Listed entries:
--- START ---
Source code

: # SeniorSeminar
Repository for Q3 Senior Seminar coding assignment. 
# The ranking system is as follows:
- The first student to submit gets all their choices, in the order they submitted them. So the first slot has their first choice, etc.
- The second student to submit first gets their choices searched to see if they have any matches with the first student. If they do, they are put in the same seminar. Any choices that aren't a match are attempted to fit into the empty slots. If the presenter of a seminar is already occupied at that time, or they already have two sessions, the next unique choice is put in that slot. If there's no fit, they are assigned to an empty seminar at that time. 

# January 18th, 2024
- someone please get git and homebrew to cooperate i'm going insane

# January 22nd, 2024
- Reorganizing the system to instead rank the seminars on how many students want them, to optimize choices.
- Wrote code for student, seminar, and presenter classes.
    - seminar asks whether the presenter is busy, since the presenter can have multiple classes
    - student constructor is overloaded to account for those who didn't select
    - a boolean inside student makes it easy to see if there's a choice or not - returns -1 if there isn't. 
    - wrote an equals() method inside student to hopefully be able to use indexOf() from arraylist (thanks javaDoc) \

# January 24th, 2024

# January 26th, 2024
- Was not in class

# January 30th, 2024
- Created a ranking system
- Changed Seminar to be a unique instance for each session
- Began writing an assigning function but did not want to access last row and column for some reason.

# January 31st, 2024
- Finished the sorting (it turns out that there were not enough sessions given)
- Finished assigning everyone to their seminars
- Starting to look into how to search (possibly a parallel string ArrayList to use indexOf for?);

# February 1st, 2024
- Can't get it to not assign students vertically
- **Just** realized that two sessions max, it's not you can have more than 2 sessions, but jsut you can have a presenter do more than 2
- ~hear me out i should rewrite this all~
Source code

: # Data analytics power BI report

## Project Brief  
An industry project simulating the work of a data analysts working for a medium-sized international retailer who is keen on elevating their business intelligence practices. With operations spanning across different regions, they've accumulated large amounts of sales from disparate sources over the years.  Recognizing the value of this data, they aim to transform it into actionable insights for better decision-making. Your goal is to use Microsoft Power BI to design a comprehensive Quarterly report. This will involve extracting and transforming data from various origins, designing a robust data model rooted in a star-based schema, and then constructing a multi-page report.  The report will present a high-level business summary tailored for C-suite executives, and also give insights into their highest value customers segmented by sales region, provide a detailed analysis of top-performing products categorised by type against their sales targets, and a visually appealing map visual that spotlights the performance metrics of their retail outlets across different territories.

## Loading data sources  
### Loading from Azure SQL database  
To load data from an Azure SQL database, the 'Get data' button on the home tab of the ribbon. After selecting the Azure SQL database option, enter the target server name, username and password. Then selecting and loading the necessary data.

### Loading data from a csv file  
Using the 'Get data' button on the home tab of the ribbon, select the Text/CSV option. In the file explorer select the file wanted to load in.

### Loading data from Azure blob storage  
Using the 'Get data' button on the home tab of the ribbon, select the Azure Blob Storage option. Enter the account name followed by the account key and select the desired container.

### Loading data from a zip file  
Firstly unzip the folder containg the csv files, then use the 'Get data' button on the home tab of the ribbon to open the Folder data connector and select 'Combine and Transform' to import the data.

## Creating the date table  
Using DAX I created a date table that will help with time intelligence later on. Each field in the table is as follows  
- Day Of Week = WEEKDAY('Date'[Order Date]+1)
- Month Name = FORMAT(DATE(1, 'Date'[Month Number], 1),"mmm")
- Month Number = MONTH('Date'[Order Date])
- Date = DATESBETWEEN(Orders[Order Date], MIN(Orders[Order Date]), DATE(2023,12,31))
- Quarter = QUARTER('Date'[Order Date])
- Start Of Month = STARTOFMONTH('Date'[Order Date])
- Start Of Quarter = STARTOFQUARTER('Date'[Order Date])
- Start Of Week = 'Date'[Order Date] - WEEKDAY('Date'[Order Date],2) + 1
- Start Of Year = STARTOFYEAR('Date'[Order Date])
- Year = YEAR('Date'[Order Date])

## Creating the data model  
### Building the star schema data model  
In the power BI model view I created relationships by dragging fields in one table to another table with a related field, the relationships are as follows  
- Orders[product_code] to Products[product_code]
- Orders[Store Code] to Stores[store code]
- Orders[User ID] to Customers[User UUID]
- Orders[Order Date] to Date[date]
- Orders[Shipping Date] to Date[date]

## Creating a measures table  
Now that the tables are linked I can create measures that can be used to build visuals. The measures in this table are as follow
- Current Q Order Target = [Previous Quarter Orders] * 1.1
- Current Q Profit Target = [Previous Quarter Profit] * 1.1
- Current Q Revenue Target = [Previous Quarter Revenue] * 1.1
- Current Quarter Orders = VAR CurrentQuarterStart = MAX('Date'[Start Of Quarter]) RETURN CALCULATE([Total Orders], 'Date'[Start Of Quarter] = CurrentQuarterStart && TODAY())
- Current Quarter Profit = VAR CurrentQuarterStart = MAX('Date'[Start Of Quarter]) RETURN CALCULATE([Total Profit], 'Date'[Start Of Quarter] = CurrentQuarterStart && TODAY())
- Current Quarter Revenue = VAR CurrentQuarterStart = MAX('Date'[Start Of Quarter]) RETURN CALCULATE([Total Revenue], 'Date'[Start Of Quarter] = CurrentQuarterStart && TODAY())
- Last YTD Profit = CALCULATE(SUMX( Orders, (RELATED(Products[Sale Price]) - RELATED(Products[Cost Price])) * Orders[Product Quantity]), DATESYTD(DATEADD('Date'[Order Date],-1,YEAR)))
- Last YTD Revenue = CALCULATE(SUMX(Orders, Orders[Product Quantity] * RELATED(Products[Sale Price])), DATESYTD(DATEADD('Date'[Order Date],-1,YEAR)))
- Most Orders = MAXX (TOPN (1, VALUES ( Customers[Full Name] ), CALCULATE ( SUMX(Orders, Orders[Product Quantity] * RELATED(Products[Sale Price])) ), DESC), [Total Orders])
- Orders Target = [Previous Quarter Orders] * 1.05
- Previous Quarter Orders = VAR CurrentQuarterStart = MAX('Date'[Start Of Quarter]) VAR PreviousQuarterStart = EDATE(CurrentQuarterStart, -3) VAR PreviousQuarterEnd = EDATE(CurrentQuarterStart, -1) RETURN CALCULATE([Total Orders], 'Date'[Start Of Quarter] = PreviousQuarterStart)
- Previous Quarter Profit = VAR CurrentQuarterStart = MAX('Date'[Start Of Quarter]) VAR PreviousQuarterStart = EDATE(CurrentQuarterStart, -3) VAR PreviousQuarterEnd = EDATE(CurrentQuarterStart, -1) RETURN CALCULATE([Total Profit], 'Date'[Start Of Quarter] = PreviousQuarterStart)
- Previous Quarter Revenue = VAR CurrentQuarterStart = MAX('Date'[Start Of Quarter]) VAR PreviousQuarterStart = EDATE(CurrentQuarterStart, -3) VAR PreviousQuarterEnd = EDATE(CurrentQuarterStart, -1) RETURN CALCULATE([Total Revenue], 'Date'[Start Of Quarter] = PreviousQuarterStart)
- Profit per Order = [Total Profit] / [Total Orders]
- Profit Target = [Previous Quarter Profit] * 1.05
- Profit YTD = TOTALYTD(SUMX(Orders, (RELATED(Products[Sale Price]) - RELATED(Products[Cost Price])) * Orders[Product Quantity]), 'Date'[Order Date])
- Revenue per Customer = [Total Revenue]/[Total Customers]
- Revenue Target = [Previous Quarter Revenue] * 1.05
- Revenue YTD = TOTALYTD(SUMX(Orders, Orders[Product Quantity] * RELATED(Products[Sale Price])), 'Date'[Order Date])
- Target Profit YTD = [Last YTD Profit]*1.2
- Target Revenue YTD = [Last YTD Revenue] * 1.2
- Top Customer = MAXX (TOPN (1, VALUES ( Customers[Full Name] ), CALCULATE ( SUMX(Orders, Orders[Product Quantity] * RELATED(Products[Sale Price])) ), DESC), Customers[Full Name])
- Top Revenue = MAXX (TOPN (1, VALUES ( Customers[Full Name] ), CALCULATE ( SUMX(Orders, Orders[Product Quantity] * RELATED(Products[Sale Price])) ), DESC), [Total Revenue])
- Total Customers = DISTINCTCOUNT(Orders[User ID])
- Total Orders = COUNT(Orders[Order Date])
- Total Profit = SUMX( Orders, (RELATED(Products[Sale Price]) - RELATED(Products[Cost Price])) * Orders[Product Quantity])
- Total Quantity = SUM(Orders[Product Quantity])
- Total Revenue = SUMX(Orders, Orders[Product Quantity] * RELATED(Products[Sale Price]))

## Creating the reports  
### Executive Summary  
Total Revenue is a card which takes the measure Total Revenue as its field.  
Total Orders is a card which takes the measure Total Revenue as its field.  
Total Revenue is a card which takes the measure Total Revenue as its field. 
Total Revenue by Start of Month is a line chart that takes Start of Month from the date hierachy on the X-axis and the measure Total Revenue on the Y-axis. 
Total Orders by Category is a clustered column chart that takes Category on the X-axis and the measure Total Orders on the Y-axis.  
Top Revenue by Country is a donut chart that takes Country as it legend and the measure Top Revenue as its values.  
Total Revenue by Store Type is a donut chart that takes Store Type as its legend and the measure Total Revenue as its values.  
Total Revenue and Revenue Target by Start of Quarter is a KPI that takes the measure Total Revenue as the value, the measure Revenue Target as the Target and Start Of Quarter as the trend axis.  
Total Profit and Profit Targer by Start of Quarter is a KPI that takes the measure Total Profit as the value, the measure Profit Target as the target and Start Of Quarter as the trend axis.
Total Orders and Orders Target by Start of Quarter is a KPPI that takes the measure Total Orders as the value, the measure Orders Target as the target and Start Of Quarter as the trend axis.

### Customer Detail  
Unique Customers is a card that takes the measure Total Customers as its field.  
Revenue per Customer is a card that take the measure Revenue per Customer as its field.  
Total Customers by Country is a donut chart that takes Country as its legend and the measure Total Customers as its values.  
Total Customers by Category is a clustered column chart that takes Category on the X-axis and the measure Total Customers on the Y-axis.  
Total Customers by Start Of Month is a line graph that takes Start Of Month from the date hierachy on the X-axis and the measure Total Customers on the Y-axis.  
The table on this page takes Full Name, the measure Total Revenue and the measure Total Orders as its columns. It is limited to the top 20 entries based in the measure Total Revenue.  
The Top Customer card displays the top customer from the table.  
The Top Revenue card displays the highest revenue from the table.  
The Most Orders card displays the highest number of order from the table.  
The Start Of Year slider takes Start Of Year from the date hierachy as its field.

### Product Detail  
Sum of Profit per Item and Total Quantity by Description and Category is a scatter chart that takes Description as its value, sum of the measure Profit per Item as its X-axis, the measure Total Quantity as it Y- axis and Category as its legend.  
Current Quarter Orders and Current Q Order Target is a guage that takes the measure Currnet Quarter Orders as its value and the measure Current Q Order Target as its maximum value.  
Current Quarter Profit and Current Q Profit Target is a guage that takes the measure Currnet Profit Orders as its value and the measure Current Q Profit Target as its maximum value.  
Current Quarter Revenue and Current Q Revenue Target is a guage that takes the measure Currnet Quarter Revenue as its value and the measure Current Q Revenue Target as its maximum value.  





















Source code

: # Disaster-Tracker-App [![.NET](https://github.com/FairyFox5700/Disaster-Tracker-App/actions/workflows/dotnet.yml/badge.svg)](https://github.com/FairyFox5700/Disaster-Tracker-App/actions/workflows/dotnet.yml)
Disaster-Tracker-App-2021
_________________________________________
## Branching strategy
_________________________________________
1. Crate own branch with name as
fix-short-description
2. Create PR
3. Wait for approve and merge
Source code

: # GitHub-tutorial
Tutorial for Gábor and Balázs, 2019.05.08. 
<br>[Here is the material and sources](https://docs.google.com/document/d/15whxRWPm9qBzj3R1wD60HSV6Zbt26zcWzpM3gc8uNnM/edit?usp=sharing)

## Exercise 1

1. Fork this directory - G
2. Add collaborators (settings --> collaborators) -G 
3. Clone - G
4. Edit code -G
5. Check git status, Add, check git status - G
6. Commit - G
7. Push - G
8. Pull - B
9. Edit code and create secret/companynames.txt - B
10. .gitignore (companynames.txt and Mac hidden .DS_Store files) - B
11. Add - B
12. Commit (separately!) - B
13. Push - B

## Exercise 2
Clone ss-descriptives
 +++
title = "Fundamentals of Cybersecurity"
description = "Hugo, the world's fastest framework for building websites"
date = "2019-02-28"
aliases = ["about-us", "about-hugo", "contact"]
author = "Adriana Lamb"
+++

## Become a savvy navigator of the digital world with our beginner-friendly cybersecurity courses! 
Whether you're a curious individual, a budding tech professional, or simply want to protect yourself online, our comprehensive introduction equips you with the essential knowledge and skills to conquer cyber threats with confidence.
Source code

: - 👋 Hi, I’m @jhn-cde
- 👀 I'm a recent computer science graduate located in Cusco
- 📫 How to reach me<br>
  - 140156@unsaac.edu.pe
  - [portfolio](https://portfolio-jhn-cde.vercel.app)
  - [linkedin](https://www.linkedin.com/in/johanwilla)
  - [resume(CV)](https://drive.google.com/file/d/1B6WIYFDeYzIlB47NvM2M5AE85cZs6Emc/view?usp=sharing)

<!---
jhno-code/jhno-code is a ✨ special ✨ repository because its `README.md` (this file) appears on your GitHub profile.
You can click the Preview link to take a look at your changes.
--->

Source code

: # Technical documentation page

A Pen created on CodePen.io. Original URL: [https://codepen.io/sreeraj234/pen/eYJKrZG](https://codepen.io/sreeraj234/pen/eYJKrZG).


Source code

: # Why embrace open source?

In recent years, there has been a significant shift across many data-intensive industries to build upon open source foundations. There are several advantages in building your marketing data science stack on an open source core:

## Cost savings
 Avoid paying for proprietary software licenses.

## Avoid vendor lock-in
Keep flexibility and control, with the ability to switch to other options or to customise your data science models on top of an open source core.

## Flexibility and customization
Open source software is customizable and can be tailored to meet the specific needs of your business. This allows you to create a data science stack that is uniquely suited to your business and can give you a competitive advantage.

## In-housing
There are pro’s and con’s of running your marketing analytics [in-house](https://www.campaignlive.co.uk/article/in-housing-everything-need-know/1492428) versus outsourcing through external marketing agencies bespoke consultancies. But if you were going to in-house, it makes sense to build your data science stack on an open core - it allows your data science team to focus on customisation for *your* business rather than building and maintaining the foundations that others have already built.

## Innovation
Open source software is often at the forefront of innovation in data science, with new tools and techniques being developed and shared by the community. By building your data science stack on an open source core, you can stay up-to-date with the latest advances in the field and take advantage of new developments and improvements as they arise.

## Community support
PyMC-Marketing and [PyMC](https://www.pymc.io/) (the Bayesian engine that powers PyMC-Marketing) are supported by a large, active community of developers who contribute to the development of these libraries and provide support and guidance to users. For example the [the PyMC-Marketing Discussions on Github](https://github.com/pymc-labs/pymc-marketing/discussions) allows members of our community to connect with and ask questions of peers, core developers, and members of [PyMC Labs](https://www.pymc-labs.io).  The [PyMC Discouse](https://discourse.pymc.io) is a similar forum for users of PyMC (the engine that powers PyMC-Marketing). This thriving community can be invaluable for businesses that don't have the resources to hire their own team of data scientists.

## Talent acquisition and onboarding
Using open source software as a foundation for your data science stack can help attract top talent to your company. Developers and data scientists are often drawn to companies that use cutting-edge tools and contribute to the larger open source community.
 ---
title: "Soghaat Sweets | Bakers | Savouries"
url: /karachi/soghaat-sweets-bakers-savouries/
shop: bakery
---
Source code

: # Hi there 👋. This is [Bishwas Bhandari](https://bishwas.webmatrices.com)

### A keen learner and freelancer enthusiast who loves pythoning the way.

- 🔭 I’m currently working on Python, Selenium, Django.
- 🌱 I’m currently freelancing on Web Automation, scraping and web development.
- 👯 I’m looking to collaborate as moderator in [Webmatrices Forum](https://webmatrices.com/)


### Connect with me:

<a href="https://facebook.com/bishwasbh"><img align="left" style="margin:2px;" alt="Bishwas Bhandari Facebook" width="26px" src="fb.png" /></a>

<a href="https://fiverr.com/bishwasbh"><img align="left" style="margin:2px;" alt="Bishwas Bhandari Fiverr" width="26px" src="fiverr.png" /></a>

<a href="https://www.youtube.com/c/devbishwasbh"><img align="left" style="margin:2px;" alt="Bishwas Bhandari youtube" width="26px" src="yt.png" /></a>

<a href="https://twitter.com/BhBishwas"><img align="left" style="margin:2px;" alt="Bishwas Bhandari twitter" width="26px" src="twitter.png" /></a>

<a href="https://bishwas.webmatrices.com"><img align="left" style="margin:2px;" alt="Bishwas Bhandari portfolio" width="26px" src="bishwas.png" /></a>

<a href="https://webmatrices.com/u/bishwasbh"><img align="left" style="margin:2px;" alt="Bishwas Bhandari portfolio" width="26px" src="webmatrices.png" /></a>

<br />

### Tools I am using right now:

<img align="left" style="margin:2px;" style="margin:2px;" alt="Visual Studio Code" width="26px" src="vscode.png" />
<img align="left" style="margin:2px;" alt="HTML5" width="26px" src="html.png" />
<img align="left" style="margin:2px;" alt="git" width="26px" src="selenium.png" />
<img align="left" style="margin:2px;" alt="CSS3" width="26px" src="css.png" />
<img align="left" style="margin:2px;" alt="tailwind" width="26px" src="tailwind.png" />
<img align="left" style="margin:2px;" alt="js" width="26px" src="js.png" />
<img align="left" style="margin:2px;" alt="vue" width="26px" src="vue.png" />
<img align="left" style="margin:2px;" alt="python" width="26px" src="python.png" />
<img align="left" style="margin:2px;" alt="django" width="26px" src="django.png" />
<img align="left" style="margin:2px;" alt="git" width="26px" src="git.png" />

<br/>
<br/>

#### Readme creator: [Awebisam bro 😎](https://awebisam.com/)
--- END ---
The result is a copy of every line above where the word "inside" shows up.

Solution:
    - a boolean inside student makes it easy to see if there's a choice or not - returns -1 if there isn't. 
    - wrote an equals() method inside student to hopefully be able to use indexOf() from arraylist (thanks javaDoc) \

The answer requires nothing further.